Working with Data in Visual Notebooks
The majority of nodes in Visual Notebooks give you tools to analyze, clean, wrangle, and engineer data.
Analyzing data
Some of the best basic analysis tools are built directly into the dataframe. From any node, you can view analytics in the column headers, and create visualizations. For more information about built-in dataframe analytics, see the working with nodes section.
General analysis
If you want to dig deeper into data analytics, Visual Notebooks offers the following nodes:
- Describe Columns provides basic analytic information across all columns in your dataframe.
- Group By and Aggregate aggregates data so you can see summary information across different groupings.
- Top N By Group aggregates certain segments of your data based on user-defined sorting and grouping.

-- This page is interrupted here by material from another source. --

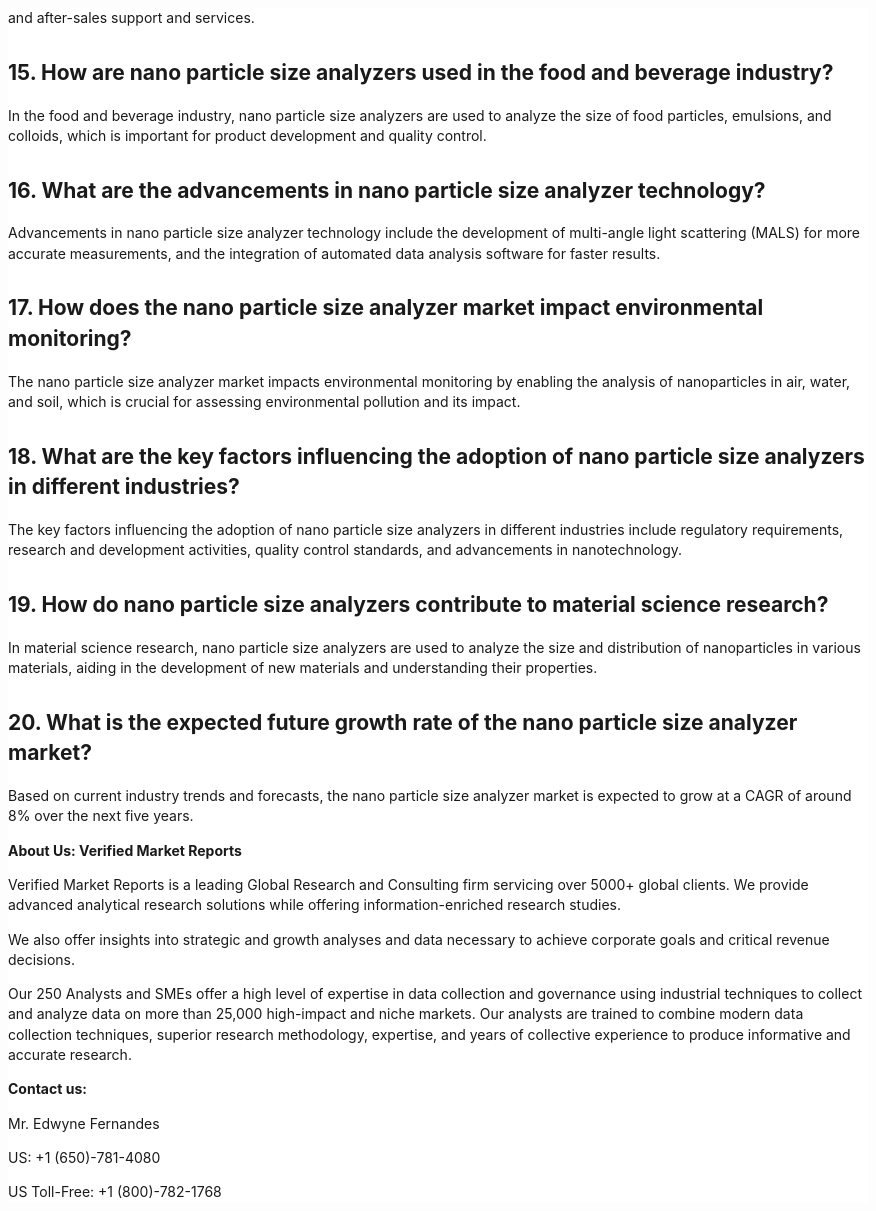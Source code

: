 and after-sales support and services.</p><h2>15. How are nano particle size analyzers used in the food and beverage industry?</h2><p>In the food and beverage industry, nano particle size analyzers are used to analyze the size of food particles, emulsions, and colloids, which is important for product development and quality control.</p><h2>16. What are the advancements in nano particle size analyzer technology?</h2><p>Advancements in nano particle size analyzer technology include the development of multi-angle light scattering (MALS) for more accurate measurements, and the integration of automated data analysis software for faster results.</p><h2>17. How does the nano particle size analyzer market impact environmental monitoring?</h2><p>The nano particle size analyzer market impacts environmental monitoring by enabling the analysis of nanoparticles in air, water, and soil, which is crucial for assessing environmental pollution and its impact.</p><h2>18. What are the key factors influencing the adoption of nano particle size analyzers in different industries?</h2><p>The key factors influencing the adoption of nano particle size analyzers in different industries include regulatory requirements, research and development activities, quality control standards, and advancements in nanotechnology.</p><h2>19. How do nano particle size analyzers contribute to material science research?</h2><p>In material science research, nano particle size analyzers are used to analyze the size and distribution of nanoparticles in various materials, aiding in the development of new materials and understanding their properties.</p><h2>20. What is the expected future growth rate of the nano particle size analyzer market?</h2><p>Based on current industry trends and forecasts, the nano particle size analyzer market is expected to grow at a CAGR of around 8% over the next five years.</p></body></html><p id="" class=""><strong>About Us: Verified Market Reports</strong></p><p id="" class="">Verified Market Reports is a leading Global Research and Consulting firm servicing over 5000+ global clients. We provide advanced analytical research solutions while offering information-enriched research studies.</p><p id="" class="">We also offer insights into strategic and growth analyses and data necessary to achieve corporate goals and critical revenue decisions.</p><p id="" class="">Our 250 Analysts and SMEs offer a high level of expertise in data collection and governance using industrial techniques to collect and analyze data on more than 25,000 high-impact and niche markets. Our analysts are trained to combine modern data collection techniques, superior research methodology, expertise, and years of collective experience to produce informative and accurate research.</p><p id="" class=""><strong>Contact us:</strong></p><p id="" class="">Mr. Edwyne Fernandes</p><p id="" class="">US: +1 (650)-781-4080</p><p id="" class="">US Toll-Free: +1 (800)-782-1768</p>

- Pivot creates pivot tables that aggregate, filter, and reorganize your data.
- Unpivot reorganizes your data to gain new insights.
Statistical analysis
Statistical analysis is an important tool in many data science projects. Visual Notebooks offers nodes for single-sample and multiple-sample hypothesis tests, including:
- 1-Sample Mean
- 1-Sample Variance/Standard Deviation
- 1-Sample Proportion
- 2-Sample Mean
- 2-Sample Paired Mean
- 1-Sample Variance
- 1-Sample Proportion
Cleaning data
If your data has significantly inaccurate or inconsistent data, you may need to use nodes to improve the quality of your dataset. The following nodes are typically used for data cleaning:
- Drop Duplicates removes duplicate data in your dataset.
- Numeric Missing Data imputes or removes numeric missing data.
- Timeseries - Resample and Interpolate aligns irregularly spaced timeseries data.
Wrangling data
Data is not always in the right format for analysis and machine learning. Visual Notebooks offers a multitude of nodes to prepare your data. Find nodes for wrangling data in all of the following categories:
- Column Operators contains nodes to do simple transformations on your data such as renaming, reordering, converting, joining, and sorting.
- Filter and Split contains nodes that let you filter your dataset or split your dataset into two parts.
- Math Operators contains the Arithmetic node, which allows you to make mathematical calculations on your data.
- Arrays and Objects contains nodes that allow you to work with complex data formats such as arrays and objects.
- Expression contains nodes that enable you to write custom code.
- Categorical Feature Prep contains nodes to convert categorical columns into numeric values that more easily be used as features for machine learning models.
- Continuous Feature Prep contains nodes to scale numeric data and separate data into bins.
- Timeseries Preparation contains nodes to split and combine timeseries data.
- Transformation and Feature Engineering contains nodes that allow you to manipulate timeseries data and create new features.
- Text Wrangling contains the Text Split node, which allows you to split text into an array of strings.